# Supplied material:
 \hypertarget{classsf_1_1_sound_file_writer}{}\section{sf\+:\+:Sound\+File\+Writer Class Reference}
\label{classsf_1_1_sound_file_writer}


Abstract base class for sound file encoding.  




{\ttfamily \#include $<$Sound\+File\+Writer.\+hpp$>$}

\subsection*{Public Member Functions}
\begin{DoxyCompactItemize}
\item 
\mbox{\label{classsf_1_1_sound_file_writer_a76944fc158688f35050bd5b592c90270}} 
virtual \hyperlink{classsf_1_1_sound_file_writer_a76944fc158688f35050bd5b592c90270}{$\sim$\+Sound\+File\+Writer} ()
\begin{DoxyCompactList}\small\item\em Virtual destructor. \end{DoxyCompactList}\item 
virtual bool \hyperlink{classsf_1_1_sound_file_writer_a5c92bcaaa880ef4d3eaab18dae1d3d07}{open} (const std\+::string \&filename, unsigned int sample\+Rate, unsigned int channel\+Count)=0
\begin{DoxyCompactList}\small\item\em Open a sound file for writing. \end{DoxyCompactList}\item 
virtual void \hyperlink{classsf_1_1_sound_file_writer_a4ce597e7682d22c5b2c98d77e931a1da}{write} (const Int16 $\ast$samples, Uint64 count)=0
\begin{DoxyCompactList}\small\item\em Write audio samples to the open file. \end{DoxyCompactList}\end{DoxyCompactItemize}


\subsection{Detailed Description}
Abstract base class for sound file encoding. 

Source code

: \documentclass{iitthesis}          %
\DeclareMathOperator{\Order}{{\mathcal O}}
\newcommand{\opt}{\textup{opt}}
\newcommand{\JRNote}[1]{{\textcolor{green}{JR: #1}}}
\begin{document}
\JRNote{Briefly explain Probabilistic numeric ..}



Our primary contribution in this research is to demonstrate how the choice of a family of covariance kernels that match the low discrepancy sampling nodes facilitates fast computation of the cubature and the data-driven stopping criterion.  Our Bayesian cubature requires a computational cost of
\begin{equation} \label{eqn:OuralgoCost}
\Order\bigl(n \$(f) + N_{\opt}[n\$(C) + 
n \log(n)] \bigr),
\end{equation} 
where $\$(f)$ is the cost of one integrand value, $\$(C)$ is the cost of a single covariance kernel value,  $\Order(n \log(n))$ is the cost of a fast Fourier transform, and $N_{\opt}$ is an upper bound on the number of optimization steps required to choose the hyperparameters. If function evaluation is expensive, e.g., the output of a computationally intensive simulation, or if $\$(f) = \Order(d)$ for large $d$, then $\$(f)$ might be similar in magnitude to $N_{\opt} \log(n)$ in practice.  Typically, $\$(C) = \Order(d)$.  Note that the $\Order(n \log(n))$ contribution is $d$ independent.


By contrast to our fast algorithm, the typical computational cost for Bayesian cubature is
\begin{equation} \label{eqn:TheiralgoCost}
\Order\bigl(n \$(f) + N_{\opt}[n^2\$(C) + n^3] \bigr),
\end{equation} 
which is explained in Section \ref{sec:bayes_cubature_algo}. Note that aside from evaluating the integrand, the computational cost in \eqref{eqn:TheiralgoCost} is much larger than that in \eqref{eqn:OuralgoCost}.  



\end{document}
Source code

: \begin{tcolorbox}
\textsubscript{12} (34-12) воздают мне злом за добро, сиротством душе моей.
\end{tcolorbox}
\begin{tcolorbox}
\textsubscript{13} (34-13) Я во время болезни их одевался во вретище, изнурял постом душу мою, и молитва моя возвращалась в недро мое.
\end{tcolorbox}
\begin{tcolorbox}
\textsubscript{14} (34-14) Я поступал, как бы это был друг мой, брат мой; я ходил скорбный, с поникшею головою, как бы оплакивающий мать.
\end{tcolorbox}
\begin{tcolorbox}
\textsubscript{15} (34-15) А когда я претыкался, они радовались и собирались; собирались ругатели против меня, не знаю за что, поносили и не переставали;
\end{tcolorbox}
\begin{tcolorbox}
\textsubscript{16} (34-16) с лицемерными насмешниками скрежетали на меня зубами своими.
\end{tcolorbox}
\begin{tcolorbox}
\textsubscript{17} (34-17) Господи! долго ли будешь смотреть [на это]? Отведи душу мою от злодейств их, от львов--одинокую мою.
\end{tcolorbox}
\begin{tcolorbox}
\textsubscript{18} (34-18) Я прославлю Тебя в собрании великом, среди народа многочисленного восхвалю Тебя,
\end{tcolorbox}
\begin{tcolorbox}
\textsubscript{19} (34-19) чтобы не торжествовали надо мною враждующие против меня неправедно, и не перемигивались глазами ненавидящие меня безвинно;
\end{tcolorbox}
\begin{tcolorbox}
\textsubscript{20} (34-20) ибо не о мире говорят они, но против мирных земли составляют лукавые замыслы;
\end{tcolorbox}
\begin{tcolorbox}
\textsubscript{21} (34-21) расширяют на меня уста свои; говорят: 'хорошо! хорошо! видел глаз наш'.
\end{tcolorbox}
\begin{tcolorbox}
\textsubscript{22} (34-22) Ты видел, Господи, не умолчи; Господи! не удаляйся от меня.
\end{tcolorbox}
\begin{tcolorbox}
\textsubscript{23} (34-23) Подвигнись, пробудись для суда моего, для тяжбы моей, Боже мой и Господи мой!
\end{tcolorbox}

# Exercise goal:
Output the first line of the entries above and every line after it, exactly as written, ending with the line that contains "explain Probabilistic numeric".

# Solution:
 \hypertarget{classsf_1_1_sound_file_writer}{}\section{sf\+:\+:Sound\+File\+Writer Class Reference}
\label{classsf_1_1_sound_file_writer}


Abstract base class for sound file encoding.  




{\ttfamily \#include $<$Sound\+File\+Writer.\+hpp$>$}

\subsection*{Public Member Functions}
\begin{DoxyCompactItemize}
\item 
\mbox{\label{classsf_1_1_sound_file_writer_a76944fc158688f35050bd5b592c90270}} 
virtual \hyperlink{classsf_1_1_sound_file_writer_a76944fc158688f35050bd5b592c90270}{$\sim$\+Sound\+File\+Writer} ()
\begin{DoxyCompactList}\small\item\em Virtual destructor. \end{DoxyCompactList}\item 
virtual bool \hyperlink{classsf_1_1_sound_file_writer_a5c92bcaaa880ef4d3eaab18dae1d3d07}{open} (const std\+::string \&filename, unsigned int sample\+Rate, unsigned int channel\+Count)=0
\begin{DoxyCompactList}\small\item\em Open a sound file for writing. \end{DoxyCompactList}\item 
virtual void \hyperlink{classsf_1_1_sound_file_writer_a4ce597e7682d22c5b2c98d77e931a1da}{write} (const Int16 $\ast$samples, Uint64 count)=0
\begin{DoxyCompactList}\small\item\em Write audio samples to the open file. \end{DoxyCompactList}\end{DoxyCompactItemize}


\subsection{Detailed Description}
Abstract base class for sound file encoding. 

Source code

: \documentclass{iitthesis}          %
\DeclareMathOperator{\Order}{{\mathcal O}}
\newcommand{\opt}{\textup{opt}}
\newcommand{\JRNote}[1]{{\textcolor{green}{JR: #1}}}
\begin{document}
\JRNote{Briefly explain Probabilistic numeric ..}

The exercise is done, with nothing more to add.